Check the rules with your airline. Just call and ask if they don't have rules listed on their website. Mine wouldn't allow any knives or scissors with blades over 2 inches. I would have had to ship mine separately, so I left all my lovely knives and scissors behind. But if your airline doesn't allow them, this is an option for you.


----------



## VFR (Dec 23, 2009)

AllHeart said:


> Check the rules with your airline. Just call and ask if they don't have rules listed on their website. Mine wouldn't allow any knives or scissors with blades over 2 inches. I would have had to ship mine separately, so I left all my lovely knives and scissors behind. But if your airline doesn't allow them, this is an option for you.


If moving here from Ireland I fancy the goods will be coming via road ?


----------



## AllHeart (Nov 22, 2013)

VFR said:


> If moving here from Ireland I fancy the goods will be coming via road ?


Why the question then? :confused2:


----------



## VFR (Dec 23, 2009)

AllHeart said:


> Why the question then? :confused2:


My thoughts as well.


----------



## davids0865 (Apr 12, 2016)

AllHeart said:


> Why the question then? :confused2:


Because in some countries possession of a knife is illegal, sensible question in my view.


----------



## ccm472 (Jan 6, 2016)

When leaving Poole or Portsmouth, the UK border agency has sometimes stopped us from boarding the ferry in order to do a swift check and one of their questions has been "Do you have any knives?" Naturally our answer has ranged from No to Only as part of our kitchen or dining requirements. It's never been taken any further but it could have been. We'd have been pretty disgruntled if we'd been stopped from bringing the knives that formed part of a 102 piece best cutlery set we'd just inherited!


----------



## Pesky Wesky (May 10, 2009)

davids0865 said:


> Because in some countries possession of a knife is illegal, sensible question in my view.

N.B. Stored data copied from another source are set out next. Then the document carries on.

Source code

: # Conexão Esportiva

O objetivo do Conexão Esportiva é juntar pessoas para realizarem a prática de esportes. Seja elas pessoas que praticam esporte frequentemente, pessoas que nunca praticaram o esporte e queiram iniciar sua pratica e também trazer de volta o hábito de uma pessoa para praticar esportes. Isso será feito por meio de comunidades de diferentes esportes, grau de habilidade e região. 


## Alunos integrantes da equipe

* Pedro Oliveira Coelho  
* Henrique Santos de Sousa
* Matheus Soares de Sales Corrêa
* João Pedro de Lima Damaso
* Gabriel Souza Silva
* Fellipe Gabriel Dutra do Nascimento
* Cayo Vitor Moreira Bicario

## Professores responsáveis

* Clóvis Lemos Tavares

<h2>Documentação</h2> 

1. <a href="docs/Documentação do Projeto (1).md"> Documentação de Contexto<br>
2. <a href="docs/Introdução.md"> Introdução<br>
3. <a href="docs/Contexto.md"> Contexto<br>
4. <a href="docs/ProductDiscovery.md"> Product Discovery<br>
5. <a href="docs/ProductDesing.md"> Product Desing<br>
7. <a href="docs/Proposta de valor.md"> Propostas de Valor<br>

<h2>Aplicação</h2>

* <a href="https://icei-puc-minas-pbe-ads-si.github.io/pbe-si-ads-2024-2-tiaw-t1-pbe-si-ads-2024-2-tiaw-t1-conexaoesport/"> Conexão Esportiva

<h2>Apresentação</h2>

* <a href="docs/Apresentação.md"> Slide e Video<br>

And because if they are stopped it could be taken away and they don't want that to happen so they are checking out the possibilities.
I haven't got a clue where to look unfortunately. You could get in touch with ferry companies or removal firms directly...


----------



## LyndaT (Nov 21, 2013)

From Brittany Ferries


----------



## Garcelt (Apr 23, 2011)

*Further details*

Hiya folks. Many thanks for all the replies. I'll definitely be coming by air. Consequently, I'll be looking at alternative, safer ways to get my little collection there. If anyone has had dealings with a reliable courier company, regarding the dispatch of small, specialised parcels to Spain, any company names or further advice would be most welcome. Thanks!


----------



## Alcalaina (Aug 6, 2010)

The hunting knives on sale at our local armería would be instantly banned in the UK. So it's not a problem owning them. I would just pack them up and ship them along with all your other belongings.

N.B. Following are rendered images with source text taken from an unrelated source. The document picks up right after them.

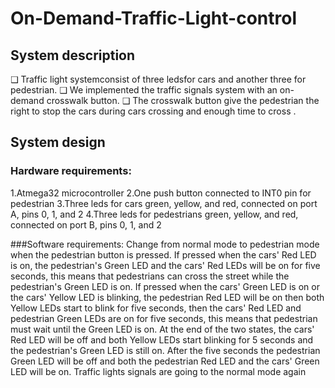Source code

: # On-Demand-Traffic-Light-control

## System description
❑ Traffic light systemconsist of three ledsfor cars and another three for pedestrian.
❑ We implemented the traffic signals system with an on-demand crosswalk button.
❑ The crosswalk button give the pedestrian the right to stop the cars during cars crossing and 
enough time to cross .

## System design

### Hardware requirements:
1.Atmega32 microcontroller
2.One push button connected to INT0 pin for pedestrian
3.Three leds for cars green, yellow, and red, connected on port A, pins 0, 1, and 2
4.Three leds for pedestrians  green, yellow, and red, connected on port B, pins 0, 1, and 2

###Software requirements:
Change from normal mode to pedestrian mode when the pedestrian button is pressed.
If pressed when the cars' Red LED is on, the pedestrian's Green LED and the cars' Red LEDs will be on for five seconds, this means that pedestrians can cross the street while the pedestrian's Green LED is on.
If pressed when the cars' Green LED is on or the cars' Yellow LED is blinking, the pedestrian Red LED will be on then both Yellow LEDs start to blink for five seconds, then the cars' Red LED and pedestrian Green LEDs are on for five seconds, this means that pedestrian must wait until the Green LED is on.
At the end of the two states, the cars' Red LED will be off and both Yellow LEDs start blinking for 5 seconds and the pedestrian's Green LED is still on.
After the five seconds the pedestrian Green LED will be off and both the pedestrian Red LED and the cars' Green LED will be on.
Traffic lights signals are going to the normal mode again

EDIT just read your last post. You want to ship knives but no other possessions? Strong smell of fish.


----------



## Garcelt (Apr 23, 2011)

*No fish smell!*

Let me explain. I have not yet fully thought about all that I'm going to take with me. Apart from some of the items that are of sentimental value. Being a state pensioner, I also do not have much in the way of valuable material possessions. That are worth shipping all the way from Ireland to Spain. Yet there are some items I'll have to consider. For example: I inherited quite a good collection of music from my late wife. As she was born in London - there's some rare, very collectable UK artists' work that I'll just simply have to keep. So, no - there's nothing fishy about this pensioner! lol!


----------